• Task to complete: Pictures are to be left out. Copy exactly, and only, the lines from the start of the entries below to the line with "Поиск в ширину начинается", both included.

• • • •

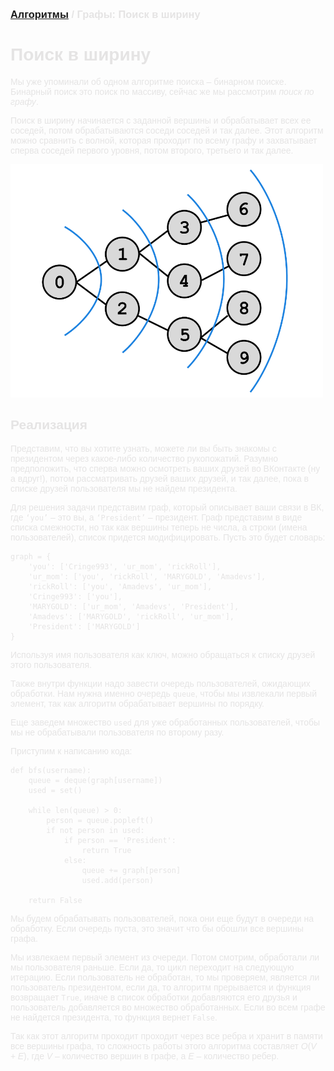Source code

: <script type="text/javascript" id="MathJax-script" async
  src="https://cdn.jsdelivr.net/npm/mathjax@3/es5/tex-mml-chtml.js">
</script>

<script>
  MathJax = {
    tex: {
      inlineMath: [['$', '$']]
    }
  };
</script>

<span style="color: #E5E4E4; font-family: Helvetica;">

### [Алгоритмы](README.md) / Графы: Поиск в ширину

# **Поиск в ширину**

Мы уже упоминали об одном алгоритме поиска – бинарном поиске. Бинарный поиск это поиск по массиву, сейчас же мы рассмотрим *поиск по графу*.

Поиск в ширину начинается с заданной вершины и обрабатывает всех ее соседей, потом обрабатываются соседи соседей и так далее. Этот алгоритм можно сравнить с волной, которая проходит по всему графу и захватывает сперва соседей первого уровня, потом второго, третьего и так далее.

<img src="bfs.png" alt="BFS" width="500"/>

## **Реализация**

Представим, что вы хотите узнать, можете ли вы быть знакомы с президентом через какое-либо количество рукопожатий. Разумно предположить, что сперва можно осмотреть ваших друзей во ВКонтакте (ну а вдруг!), потом рассматривать друзей ваших друзей, и так далее, пока в списке друзей пользователя мы не найдем президента.

Для решения задачи представим граф, который описывает ваши связи в ВК, где `‘you’` – это вы, а `‘President’` – президент. Граф представим в виде списка смежности, но так как вершины теперь не числа, а строки (имена пользователей), список придется модифицировать. Пусть это будет словарь:

    graph = {
        'you': ['Cringe993', 'ur_mom', 'rickRoll'],
        'ur_mom': ['you', 'rickRoll', 'MARYGOLD', 'Amadevs'],
        'rickRoll': ['you', 'Amadevs', 'ur_mom'],
        'Cringe993': ['you'],
        'MARYGOLD': ['ur_mom', 'Amadevs', 'President'],
        'Amadevs': ['MARYGOLD', 'rickRoll', 'ur_mom'],
        'President': ['MARYGOLD']
    }

Используя имя пользователя как ключ, можно обращаться к списку друзей этого пользователя.

Также внутри функции надо завести очередь пользователей, ожидающих обработки. Нам нужна именно очередь `queue`, чтобы мы извлекали первый элемент, так как алгоритм обрабатывает вершины по порядку.

Еще заведем множество `used` для уже обработанных пользователей, чтобы мы не обрабатывали пользователя по второму разу.

Приступим к написанию кода:

    def bfs(username):
        queue = deque(graph[username])
        used = set()
        
        while len(queue) > 0:
            person = queue.popleft()
            if not person in used:
                if person == 'President':
                    return True
                else:
                    queue += graph[person]
                    used.add(person)
        
        return False

Мы будем обрабатывать пользователей, пока они еще будут в очереди на обработку. Если очередь пуста, это значит что бы обошли все вершины графа.

Мы извлекаем первый элемент из очереди. Потом смотрим, обработали ли мы пользователя раньше. Если да, то цикл переходит на следующую итерацию. Если пользователь не обработан, то мы проверяем, является ли пользователь президентом, если да, то алгоритм прерывается и функция возвращает `True`, иначе в список обработки добавляются его друзья и пользователь добавляется во множество обработанных. Если во всем графе не найдется президента, то функция вернет `False`.

Так как этот алгоритм проходит проходит через все ребра и хранит в памяти все вершины графа, то сложность работы этого алгоритма составляет $O(V + E)$, где $V$ – количество вершин в графе, а $E$ – количество ребер.
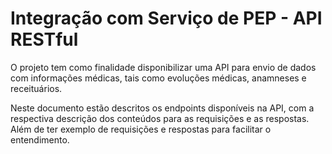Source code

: # Integração com Serviço de PEP - API RESTful

O projeto tem como finalidade disponibilizar uma API para envio de dados com informações médicas, tais como evoluções médicas, anamneses e receituários.

Neste documento estão descritos os endpoints disponíveis na API, com a respectiva descrição dos conteúdos para as requisições e as respostas. Além de ter exemplo de requisições e respostas para facilitar o entendimento.
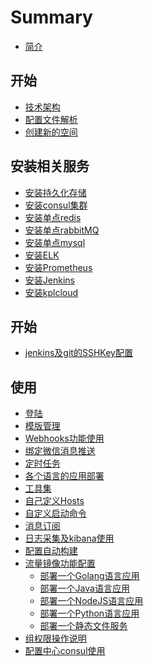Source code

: # Summary

* [简介](README.md)

## 开始

- [技术架构]()
- [配置文件解析](config.md)
- [创建新的空间](install/namespace.md)

## 安装相关服务



- [安装持久化存储](install/storage.md)
- [安装consul集群](install/consul.md)
- [安装单点redis](install/redis.md)
- [安装单点rabbitMQ](install/rabbitmq.md)
- [安装单点mysql](install/mysql.md)
- [安装ELK](install/elk.md)
- [安装Prometheus]()
- [安装Jenkins](install/jenkins.md)
- [安装kplcloud](install/kpaas.md)

## 开始

- [jenkins及git的SSHKey配置](jenkins.md)



## 使用

- [登陆]()
- [模版管理]()
- [Webhooks功能使用]()
- [绑定微信消息推送]()
- [定时任务]()
- [各个语言的应用部署]()
- [工具集]()
- [自己定义Hosts]()
- [自定义启动命令]()
- [消息订阅]()
- [日志采集及kibana使用]()
- [配置自动构建]()
- [流量镜像功能配置]()
  - [部署一个Golang语言应用](start/create-golang-app.md)
  - [部署一个Java语言应用]()
  - [部署一个NodeJS语言应用]()
  - [部署一个Python语言应用]()
  - [部署一个静态文件服务]()
- [组权限操作说明]()
- [配置中心consul使用]()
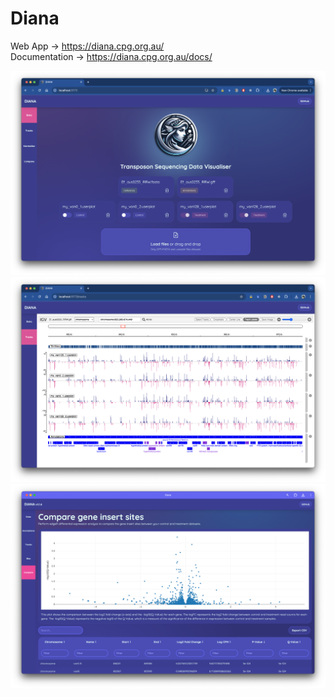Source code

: # Diana

Web App -> https://diana.cpg.org.au/  
Documentation -> https://diana.cpg.org.au/docs/

![](docs/images/data.png)
![](docs/images/tracks.png)
![](docs/images/compare.png)
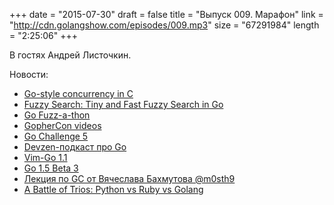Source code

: +++
date = "2015-07-30"
draft = false
title = "Выпуск 009. Марафон"
link = "http://cdn.golangshow.com/episodes/009.mp3"
size = "67291984"
length = "2:25:06"
+++

В гостях Андрей Листочкин.

Новости:

* [Go-style concurrency in C](http://libmill.org/tutorial.html)
* [Fuzzy Search: Tiny and Fast Fuzzy Search in Go](https://github.com/renstrom/fuzzysearch)
* [Go Fuzz-a-thon](https://groups.google.com/forum/#!topic/golang-nuts/4PmyYvcnpIs)
* [GopherCon videos](https://blog.golang.org/gophercon2015)
* [Go Challenge 5](http://golang-challenge.com/go-challenge5/)
* [Devzen-подкаст про Go](http://devzen.ru/episode-0051/#comment-2157166978)
* [Vim-Go 1.1](https://github.com/fatih/vim-go/releases/tag/v1.1)
* [Go 1.5 Beta 3](https://tip.golang.org/doc/go1.5)
* [Лекция по GC от Вячеслава Бахмутова @m0sth9](https://twitter.com/m0sth8)
* [A Battle of Trios: Python vs Ruby vs Golang](http://www.cuelogic.com/blog/a-battle-of-trios-python-vs-ruby-vs-golang/)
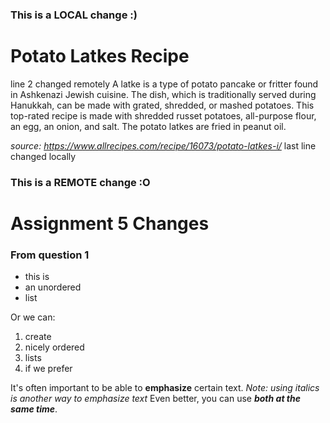 ### This is a LOCAL change :)
# Potato Latkes Recipe
line 2 changed remotely
A latke is a type of potato pancake or fritter found in Ashkenazi Jewish cuisine. The dish, which is traditionally served during Hanukkah, can be made with grated, shredded, or mashed potatoes. This top-rated recipe is made with shredded russet potatoes, all-purpose flour, an egg, an onion, and salt. The potato latkes are fried in peanut oil.

*source: https://www.allrecipes.com/recipe/16073/potato-latkes-i/*
last line changed locally
### This is a REMOTE change :O

# Assignment 5 Changes

### From question 1
- this is
- an unordered
- list

Or we can:
1. create
2. nicely ordered
3. lists 
4. if we prefer

It's often important to be able to **emphasize** certain text. *Note: using italics is another way to emphasize text* Even better, you can use ***both at the same time***.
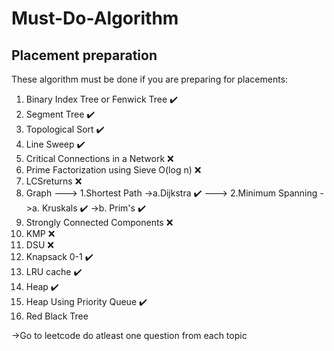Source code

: # Must-Do-Algorithm
## Placement preparation

These algorithm must be done if you are preparing for placements:
1. Binary Index Tree or Fenwick Tree ✔️
2. Segment Tree ✔️
3. Topological Sort ✔️
4. Line Sweep ✔️
5. Critical Connections in a Network ❌
6. Prime Factorization using Sieve O(log n)  ❌
7. LCSreturns ❌
8. Graph 
---> 1.Shortest Path
      ->a.Dijkstra ✔️
---> 2.Minimum Spanning
      ->a. Kruskals ✔️
      ->b. Prim's ✔️
9. Strongly Connected Components ❌
10. KMP ❌
11. DSU ❌
12. Knapsack 0-1 ✔️
13. LRU cache ✔️
14. Heap ✔️
15. Heap Using Priority Queue ✔️
16. Red Black Tree


->Go to leetcode do atleast one question from each topic


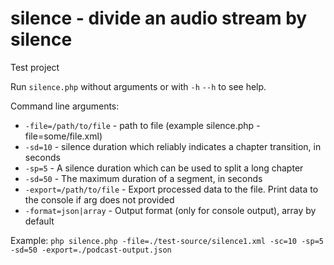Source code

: # silence - divide an audio stream by silence
Test project

Run `silence.php` without arguments or with `-h` `--h` to see help.

Command line arguments:
- `-file=/path/to/file` - path to file (example silence.php -file=some/file.xml)
- `-sd=10` - silence duration which reliably indicates a chapter transition, in seconds
- `-sp=5` - A silence duration which can be used to split a long chapter
- `-sd=50` - The maximum duration of a segment, in seconds
- `-export=/path/to/file` - Export processed data to the file. Print data to the console if arg does not provided
- `-format=json|array` - Output format (only for console output), array by default

Example: `php silence.php -file=./test-source/silence1.xml -sc=10 -sp=5 -sd=50 -export=./podcast-output.json`
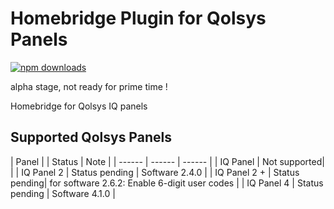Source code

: 
# Homebridge Plugin for Qolsys Panels
[![npm downloads](https://badgen.net/npm/dt/homebridge-qolsys)](https://www.npmjs.com/package/homebridge-qolsys)

alpha stage, not ready for prime time !

Homebridge for Qolsys IQ panels

## Supported Qolsys Panels
| Panel | | Status | Note |
| ------ | ------ |  ------ |
| IQ Panel | Not supported|  |
| IQ Panel 2 | Status pending | Software  2.4.0 |
| IQ Panel 2 + | Status pending| for software  2.6.2: Enable 6-digit user codes |
| IQ Panel 4 | Status pending | Software  4.1.0 |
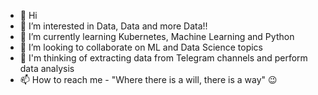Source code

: - 👋 Hi
- 👀 I’m interested in Data, Data and more Data!!
- 🌱 I’m currently learning Kubernetes, Machine Learning and Python
- 💞️ I’m looking to collaborate on ML and Data Science topics
- 💭 I'm thinking of extracting data from Telegram channels and perform data analysis
- 📫 How to reach me - "Where there is a will, there is a way" 😉

<!---
Gowthami03B/Gowthami03B is a ✨ special ✨ repository because its `README.md` (this file) appears on your GitHub profile.
You can click the Preview link to take a look at your changes.
--->
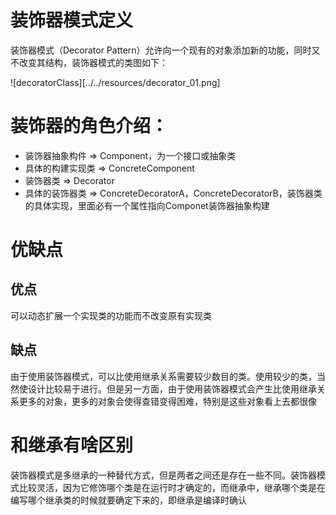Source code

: # 装饰器模式定义
装饰器模式（Decorator Pattern）允许向一个现有的对象添加新的功能，同时又不改变其结构，装饰器模式的类图如下：

![decoratorClass][../../resources/decorator_01.png]

# 装饰器的角色介绍：
+ 装饰器抽象构件 => Component，为一个接口或抽象类
+ 具体的构建实现类 => ConcreteComponent
+ 装饰器类 => Decorator
+ 具体的装饰器类 => ConcreteDecoratorA，ConcreteDecoratorB，装饰器类的具体实现，里面必有一个属性指向Componet装饰器抽象构建

# 优缺点
## 优点
可以动态扩展一个实现类的功能而不改变原有实现类
## 缺点
由于使用装饰器模式，可以比使用继承关系需要较少数目的类。使用较少的类，当然使设计比较易于进行。但是另一方面，由于使用装饰器模式会产生比使用继承关系更多的对象，更多的对象会使得查错变得困难，特别是这些对象看上去都很像

# 和继承有啥区别
装饰器模式是多继承的一种替代方式，但是两者之间还是存在一些不同。装饰器模式比较灵活，因为它修饰哪个类是在运行时才确定的，而继承中，继承哪个类是在编写哪个继承类的时候就要确定下来的，即继承是编译时确认

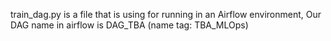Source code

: train_dag.py is a file that is using for running in an Airflow environment, Our DAG name in airflow is DAG_TBA (name tag: TBA_MLOps)
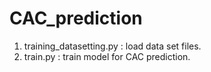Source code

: # CAC_prediction
1. training_datasetting.py : load data set files.
2. train.py : train model for CAC prediction.
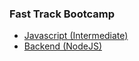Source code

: ### Fast Track Bootcamp
- [Javascript (Intermediate)](/bootcamps/progateid/intermediate-js/)
- [Backend (NodeJS)](/bootcamps/progateid/backend-nodejs/)
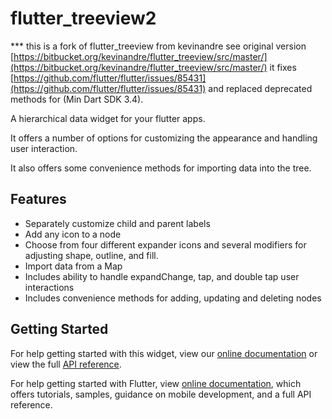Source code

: # flutter_treeview2

*** this is a fork of flutter_treeview from kevinandre see original version [https://bitbucket.org/kevinandre/flutter_treeview/src/master/](https://bitbucket.org/kevinandre/flutter_treeview/src/master/)
it fixes [https://github.com/flutter/flutter/issues/85431](https://github.com/flutter/flutter/issues/85431) and replaced deprecated methods for (Min Dart SDK 3.4).

A hierarchical data widget for your flutter apps. 

It offers a number of options for customizing the appearance and handling user interaction.

It also offers some convenience methods for importing data into the tree.


## Features

* Separately customize child and parent labels
* Add any icon to a node
* Choose from four different expander icons and several modifiers for adjusting shape, outline, and fill. 
* Import data from a Map 
* Includes ability to handle expandChange, tap, and double tap user interactions
* Includes convenience methods for adding, updating and deleting nodes


## Getting Started

For help getting started with this widget, view our 
[online documentation](https://github.com/Ergul/flutter_treeview2) or view the
full [API reference](https://pub.dev/documentation/flutter_treeview2/latest/).

For help getting started with Flutter, view 
[online documentation](https://flutter.dev/docs), which offers tutorials, 
samples, guidance on mobile development, and a full API reference.
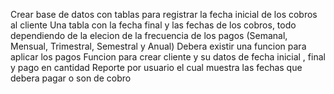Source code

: Crear base de datos con tablas para registrar la fecha inicial de los cobros al cliente
Una tabla con la fecha final y las fechas de los cobros, todo dependiendo de la elecion de la frecuencia de los pagos (Semanal, Mensual, Trimestral, Semestral y Anual)
Debera existir una funcion para aplicar los pagos
Funcion para crear cliente y su datos de fecha inicial , final y pago en cantidad
Reporte por usuario el cual muestra las fechas que debera pagar o son de cobro
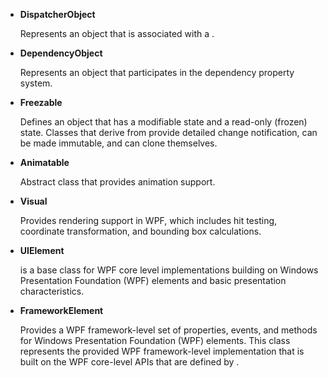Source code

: * **DispatcherObject**

    Represents an object that is associated with a .

* **DependencyObject**

    Represents an object that participates in the dependency property system.

* **Freezable**

    Defines an object that has a modifiable state and a read-only (frozen) state. Classes that derive from  provide detailed change notification, can be made immutable, and can clone themselves.

* **Animatable**

    Abstract class that provides animation support.

* **Visual**

    Provides rendering support in WPF, which includes hit testing, coordinate transformation, and bounding box calculations.

* **UIElement**

     is a base class for WPF core level implementations building on Windows Presentation Foundation (WPF) elements and basic presentation characteristics.

* **FrameworkElement**

    Provides a WPF framework-level set of properties, events, and methods for Windows Presentation Foundation (WPF) elements. This class represents the provided WPF framework-level implementation that is built on the WPF core-level APIs that are defined by .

• • • •

• Response area:
Source code

: <script type="text/javascript" id="MathJax-script" async
  src="https://cdn.jsdelivr.net/npm/mathjax@3/es5/tex-mml-chtml.js">
</script>

<script>
  MathJax = {
    tex: {
      inlineMath: [['$', '$']]
    }
  };
</script>

<span style="color: #E5E4E4; font-family: Helvetica;">

### [Алгоритмы](README.md) / Графы: Поиск в ширину

# **Поиск в ширину**

Мы уже упоминали об одном алгоритме поиска – бинарном поиске. Бинарный поиск это поиск по массиву, сейчас же мы рассмотрим *поиск по графу*.

Поиск в ширину начинается с заданной вершины и обрабатывает всех ее соседей, потом обрабатываются соседи соседей и так далее. Этот алгоритм можно сравнить с волной, которая проходит по всему графу и захватывает сперва соседей первого уровня, потом второго, третьего и так далее.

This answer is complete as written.